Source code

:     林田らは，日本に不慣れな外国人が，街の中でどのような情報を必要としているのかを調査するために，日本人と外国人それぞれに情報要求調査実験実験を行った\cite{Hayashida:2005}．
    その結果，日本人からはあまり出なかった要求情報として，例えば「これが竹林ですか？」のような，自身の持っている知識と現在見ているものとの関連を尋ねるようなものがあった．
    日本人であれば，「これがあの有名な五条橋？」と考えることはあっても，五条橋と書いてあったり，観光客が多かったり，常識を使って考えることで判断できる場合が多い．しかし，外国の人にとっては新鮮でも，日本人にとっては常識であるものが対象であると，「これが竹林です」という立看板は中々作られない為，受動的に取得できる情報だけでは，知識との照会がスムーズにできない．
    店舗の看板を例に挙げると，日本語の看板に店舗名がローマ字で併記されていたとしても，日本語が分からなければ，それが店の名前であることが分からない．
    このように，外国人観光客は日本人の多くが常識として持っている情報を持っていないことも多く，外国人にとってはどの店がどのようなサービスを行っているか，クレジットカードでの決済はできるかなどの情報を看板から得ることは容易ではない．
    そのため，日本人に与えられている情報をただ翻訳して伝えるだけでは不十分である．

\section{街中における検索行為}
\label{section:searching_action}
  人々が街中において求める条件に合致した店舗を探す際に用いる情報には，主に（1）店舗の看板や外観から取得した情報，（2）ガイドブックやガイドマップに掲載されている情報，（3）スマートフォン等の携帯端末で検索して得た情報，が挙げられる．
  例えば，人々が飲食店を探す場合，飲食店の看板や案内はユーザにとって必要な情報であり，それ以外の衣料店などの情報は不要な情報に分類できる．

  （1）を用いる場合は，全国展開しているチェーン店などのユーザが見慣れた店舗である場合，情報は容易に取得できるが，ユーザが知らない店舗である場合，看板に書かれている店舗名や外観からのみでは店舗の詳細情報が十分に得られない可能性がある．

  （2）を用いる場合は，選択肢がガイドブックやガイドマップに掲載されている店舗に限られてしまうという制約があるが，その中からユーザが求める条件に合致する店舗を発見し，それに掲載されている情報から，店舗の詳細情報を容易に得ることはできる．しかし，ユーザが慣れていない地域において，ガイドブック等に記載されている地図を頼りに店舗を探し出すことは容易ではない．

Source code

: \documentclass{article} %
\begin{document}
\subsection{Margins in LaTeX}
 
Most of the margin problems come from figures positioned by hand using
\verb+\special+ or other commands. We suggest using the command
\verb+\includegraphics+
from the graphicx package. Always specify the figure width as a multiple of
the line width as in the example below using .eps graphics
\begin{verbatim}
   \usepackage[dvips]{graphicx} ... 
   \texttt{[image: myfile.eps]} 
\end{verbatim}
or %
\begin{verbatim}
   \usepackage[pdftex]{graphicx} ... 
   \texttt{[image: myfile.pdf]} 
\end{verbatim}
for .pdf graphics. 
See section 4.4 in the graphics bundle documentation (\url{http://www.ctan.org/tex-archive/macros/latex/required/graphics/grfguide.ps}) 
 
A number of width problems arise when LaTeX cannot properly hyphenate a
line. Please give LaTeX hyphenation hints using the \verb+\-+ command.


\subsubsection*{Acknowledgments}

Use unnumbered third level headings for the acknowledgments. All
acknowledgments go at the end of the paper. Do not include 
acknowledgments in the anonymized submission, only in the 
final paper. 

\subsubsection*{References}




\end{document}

#### What you should do
Give back the full listing above verbatim.

#### Output of the exercise
Source code

:     林田らは，日本に不慣れな外国人が，街の中でどのような情報を必要としているのかを調査するために，日本人と外国人それぞれに情報要求調査実験実験を行った\cite{Hayashida:2005}．
    その結果，日本人からはあまり出なかった要求情報として，例えば「これが竹林ですか？」のような，自身の持っている知識と現在見ているものとの関連を尋ねるようなものがあった．
    日本人であれば，「これがあの有名な五条橋？」と考えることはあっても，五条橋と書いてあったり，観光客が多かったり，常識を使って考えることで判断できる場合が多い．しかし，外国の人にとっては新鮮でも，日本人にとっては常識であるものが対象であると，「これが竹林です」という立看板は中々作られない為，受動的に取得できる情報だけでは，知識との照会がスムーズにできない．
    店舗の看板を例に挙げると，日本語の看板に店舗名がローマ字で併記されていたとしても，日本語が分からなければ，それが店の名前であることが分からない．
    このように，外国人観光客は日本人の多くが常識として持っている情報を持っていないことも多く，外国人にとってはどの店がどのようなサービスを行っているか，クレジットカードでの決済はできるかなどの情報を看板から得ることは容易ではない．
    そのため，日本人に与えられている情報をただ翻訳して伝えるだけでは不十分である．

\section{街中における検索行為}
\label{section:searching_action}
  人々が街中において求める条件に合致した店舗を探す際に用いる情報には，主に（1）店舗の看板や外観から取得した情報，（2）ガイドブックやガイドマップに掲載されている情報，（3）スマートフォン等の携帯端末で検索して得た情報，が挙げられる．
  例えば，人々が飲食店を探す場合，飲食店の看板や案内はユーザにとって必要な情報であり，それ以外の衣料店などの情報は不要な情報に分類できる．

  （1）を用いる場合は，全国展開しているチェーン店などのユーザが見慣れた店舗である場合，情報は容易に取得できるが，ユーザが知らない店舗である場合，看板に書かれている店舗名や外観からのみでは店舗の詳細情報が十分に得られない可能性がある．

  （2）を用いる場合は，選択肢がガイドブックやガイドマップに掲載されている店舗に限られてしまうという制約があるが，その中からユーザが求める条件に合致する店舗を発見し，それに掲載されている情報から，店舗の詳細情報を容易に得ることはできる．しかし，ユーザが慣れていない地域において，ガイドブック等に記載されている地図を頼りに店舗を探し出すことは容易ではない．

Source code

: \documentclass{article} %
\begin{document}
\subsection{Margins in LaTeX}
 
Most of the margin problems come from figures positioned by hand using
\verb+\special+ or other commands. We suggest using the command
\verb+\includegraphics+
from the graphicx package. Always specify the figure width as a multiple of
the line width as in the example below using .eps graphics
\begin{verbatim}
   \usepackage[dvips]{graphicx} ... 
   \texttt{[image: myfile.eps]} 
\end{verbatim}
or %
\begin{verbatim}
   \usepackage[pdftex]{graphicx} ... 
   \texttt{[image: myfile.pdf]} 
\end{verbatim}
for .pdf graphics. 
See section 4.4 in the graphics bundle documentation (\url{http://www.ctan.org/tex-archive/macros/latex/required/graphics/grfguide.ps}) 
 
A number of width problems arise when LaTeX cannot properly hyphenate a
line. Please give LaTeX hyphenation hints using the \verb+\-+ command.


\subsubsection*{Acknowledgments}

Use unnumbered third level headings for the acknowledgments. All
acknowledgments go at the end of the paper. Do not include 
acknowledgments in the anonymized submission, only in the 
final paper. 

\subsubsection*{References}




\end{document}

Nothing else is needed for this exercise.